A Father's Love
By Jeff Michaels
His daughter’s corpse grabbed his arm. Surprise kept terror at bay. Instinct kept him from being pulled into the coffin. At least at first.
She was young and, in life, had been no match for his physical strength. Terror set in when he realized that he was now being overpowered by the dead girl. A glance around the church, where her funeral had been held, showed no one in sight.
The last rays of the swiftly fading winter sun illuminated a stained glass Christ with his hand on the top of a child’s head. Candles were the only other light in the sanctuary. Flickering shadows lay across the pews. The nave and the narthex were darkened. He pressed with both of his hands against the edge of the casket. Her eyes snapped open and stared darkly into his face.

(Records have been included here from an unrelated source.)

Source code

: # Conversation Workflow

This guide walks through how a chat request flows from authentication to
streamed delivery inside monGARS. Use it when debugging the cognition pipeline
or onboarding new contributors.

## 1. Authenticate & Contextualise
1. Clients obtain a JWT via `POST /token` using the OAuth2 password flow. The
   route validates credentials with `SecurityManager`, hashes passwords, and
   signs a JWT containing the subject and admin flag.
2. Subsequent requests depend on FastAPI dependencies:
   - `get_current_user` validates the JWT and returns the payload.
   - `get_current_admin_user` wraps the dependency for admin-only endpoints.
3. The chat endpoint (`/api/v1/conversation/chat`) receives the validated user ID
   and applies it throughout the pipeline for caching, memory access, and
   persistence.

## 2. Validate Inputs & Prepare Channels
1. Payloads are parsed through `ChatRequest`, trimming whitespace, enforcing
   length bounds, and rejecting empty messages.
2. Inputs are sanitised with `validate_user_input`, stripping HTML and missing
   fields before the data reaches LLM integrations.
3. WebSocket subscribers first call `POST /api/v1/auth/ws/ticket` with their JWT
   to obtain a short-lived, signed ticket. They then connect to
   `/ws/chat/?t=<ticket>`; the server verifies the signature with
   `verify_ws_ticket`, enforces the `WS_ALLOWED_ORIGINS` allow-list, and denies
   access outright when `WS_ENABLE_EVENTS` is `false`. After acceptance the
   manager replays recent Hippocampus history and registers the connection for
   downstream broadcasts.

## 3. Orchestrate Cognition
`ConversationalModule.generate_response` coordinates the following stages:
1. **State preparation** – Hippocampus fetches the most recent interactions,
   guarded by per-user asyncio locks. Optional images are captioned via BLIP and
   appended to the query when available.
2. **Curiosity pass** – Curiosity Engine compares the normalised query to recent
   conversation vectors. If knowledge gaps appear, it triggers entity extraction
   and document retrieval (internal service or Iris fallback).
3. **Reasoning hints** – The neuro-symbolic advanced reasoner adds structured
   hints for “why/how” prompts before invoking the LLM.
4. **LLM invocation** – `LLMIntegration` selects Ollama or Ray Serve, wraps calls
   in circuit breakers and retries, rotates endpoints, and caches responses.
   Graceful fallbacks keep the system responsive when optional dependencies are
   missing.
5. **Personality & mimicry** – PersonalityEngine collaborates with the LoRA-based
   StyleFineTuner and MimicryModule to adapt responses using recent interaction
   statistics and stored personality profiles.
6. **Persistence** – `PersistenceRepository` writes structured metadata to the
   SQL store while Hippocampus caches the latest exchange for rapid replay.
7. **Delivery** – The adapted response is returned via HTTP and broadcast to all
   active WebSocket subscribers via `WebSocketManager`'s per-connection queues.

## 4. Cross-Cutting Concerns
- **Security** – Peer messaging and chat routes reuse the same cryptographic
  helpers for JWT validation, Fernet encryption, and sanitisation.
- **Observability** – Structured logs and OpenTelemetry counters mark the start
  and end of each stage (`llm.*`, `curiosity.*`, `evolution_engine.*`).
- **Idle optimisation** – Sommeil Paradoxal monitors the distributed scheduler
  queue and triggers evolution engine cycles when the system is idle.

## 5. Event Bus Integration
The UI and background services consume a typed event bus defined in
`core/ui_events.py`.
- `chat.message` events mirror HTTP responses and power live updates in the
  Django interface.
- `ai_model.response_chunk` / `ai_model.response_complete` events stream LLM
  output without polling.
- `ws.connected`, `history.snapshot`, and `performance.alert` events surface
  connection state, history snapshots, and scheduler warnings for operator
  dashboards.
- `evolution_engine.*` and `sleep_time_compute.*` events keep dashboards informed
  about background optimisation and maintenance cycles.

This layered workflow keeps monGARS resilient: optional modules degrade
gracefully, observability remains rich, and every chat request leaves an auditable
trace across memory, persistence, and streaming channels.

A cry for help choked his throat. He struggled for breath and found none. The girl’s left arm held his right. Now, with a spasm, her right arm jerked upward and closed on the lapel of his borrowed suit. A moan escaped his lips. But he could not escape her grasp.

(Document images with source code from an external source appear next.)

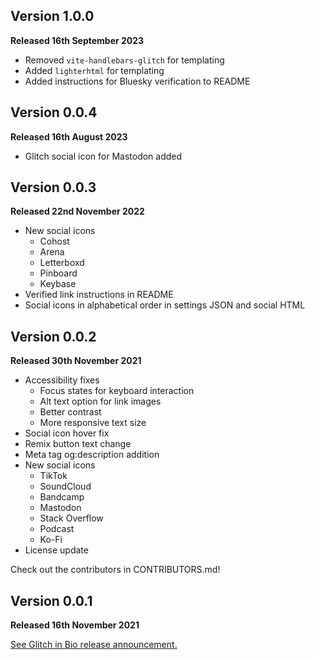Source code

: ## Version 1.0.0

**Released 16th September 2023**

* Removed `vite-handlebars-glitch` for templating
* Added `lighterhtml` for templating
* Added instructions for Bluesky verification to README

## Version 0.0.4

**Released 16th August 2023**

* Glitch social icon for Mastodon added
    
## Version 0.0.3

**Released 22nd November 2022**

* New social icons
    * Cohost
    * Arena
    * Letterboxd
    * Pinboard
    * Keybase
* Verified link instructions in README
* Social icons in alphabetical order in settings JSON and social HTML

## Version 0.0.2 

**Released 30th November 2021**

* Accessibility fixes
    * Focus states for keyboard interaction
    * Alt text option for link images
    * Better contrast 
    * More responsive text size
* Social icon hover fix 
* Remix button text change 
* Meta tag og:description addition
* New social icons
    * TikTok
    * SoundCloud
    * Bandcamp
    * Mastodon
    * Stack Overflow
    * Podcast
    * Ko-Fi
* License update 

Check out the contributors in CONTRIBUTORS.md!

## Version 0.0.1

**Released 16th November 2021**

[See Glitch in Bio release announcement.](https://blog.glitch.com/post/announcing-glitch-in-bio-the-easiest-way-to-share-your-links)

He had a short fantasy that he was waking from a nightmare. His chair soft and worn beneath him. The living room dark and curtained, faint blue light casting shadows in the corners. The air close and warm, the hallway to their rooms dark and silent. He felt a brief burst of relief. Then he felt his feet leave the floor.
His hands pummeled her helplessly. Relentlessly he was forced to lie on top of her body. He had been there before. His child’s eyes were blank and staring as his face drew closer to hers. She looked at nothing. She saw nothing. Light no longer shone in her eyes. Her face was devoid of passion. Her lips parted. The scent of the chemicals that had replaced her blood rose from her mouth. His nostrils recoiled and flared. He began to retch.

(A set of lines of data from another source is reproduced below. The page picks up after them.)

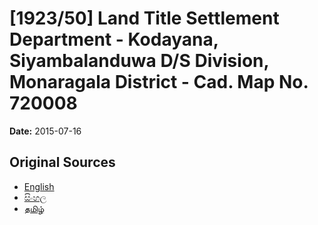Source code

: # [1923/50] Land Title Settlement Department - Kodayana, Siyambalanduwa D/S Division, Monaragala District - Cad. Map No. 720008

**Date:** 2015-07-16

## Original Sources

- [English](https://documents.gov.lk/view/extra-gazettes/2015/7/1923-50_E.pdf)
- [සිංහල](https://documents.gov.lk/view/extra-gazettes/2015/7/1923-50_S.pdf)
- [தமிழ்](https://documents.gov.lk/view/extra-gazettes/2015/7/1923-50_T.pdf)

The lid to the coffin dropped closed. Dark now, and black. Suffocating and close, breath lost. Movements restricted, trapped. Trapped, with no way out, no way away. Trapped against her body, against his will. No breath to scream. No breath.
The oak and brass casket rocks and shakes. Scratching and faint pounding slowly die. Desperation fades. Long minutes pass. Acquiescence to fate. Dark. Silence.
***
Later in the evening a lone figure strides silently into the church sanctuary. The dying sun of winter leaves the room in a pall of black shadows. Dim lights rise in response to a dial on the wall at the back of the chamber. Dressed in black with a flash of a starched white blouse showing through past taut buttons, the funeral director glides up to the young woman’s final resting place. Briefly the mortician looks upward at the crucifix suspended above the altar. Averting her eyes from the grisly icon she tightens the bolts that seal the coffin.
Two young men, also dressed in mourners’ black, now enter the church, their faces dour with grief rehearsed. With practiced efficacy they swing the casket around and wheel it away. They look at each other in silent communication. It seems to them that it is heavier than it should be for just a young girl. Still, it has been a long day. This was their fourth funeral and they are both tired.
The funeral director watches them go. Turning, she forces herself to look at the image of a tortured and bleeding Christ. “I don’t care if she committed suicide,” she says tensely. “If you want me to believe in your mercy, you’d best find a place for her in heaven.”
Her eyes narrow. A swift gasp and puff of breath, a gesture of disbelief escape her lips. She looks again at the image of the dying son, anger in her eyes. She says, “How could a loving father do that to his child?”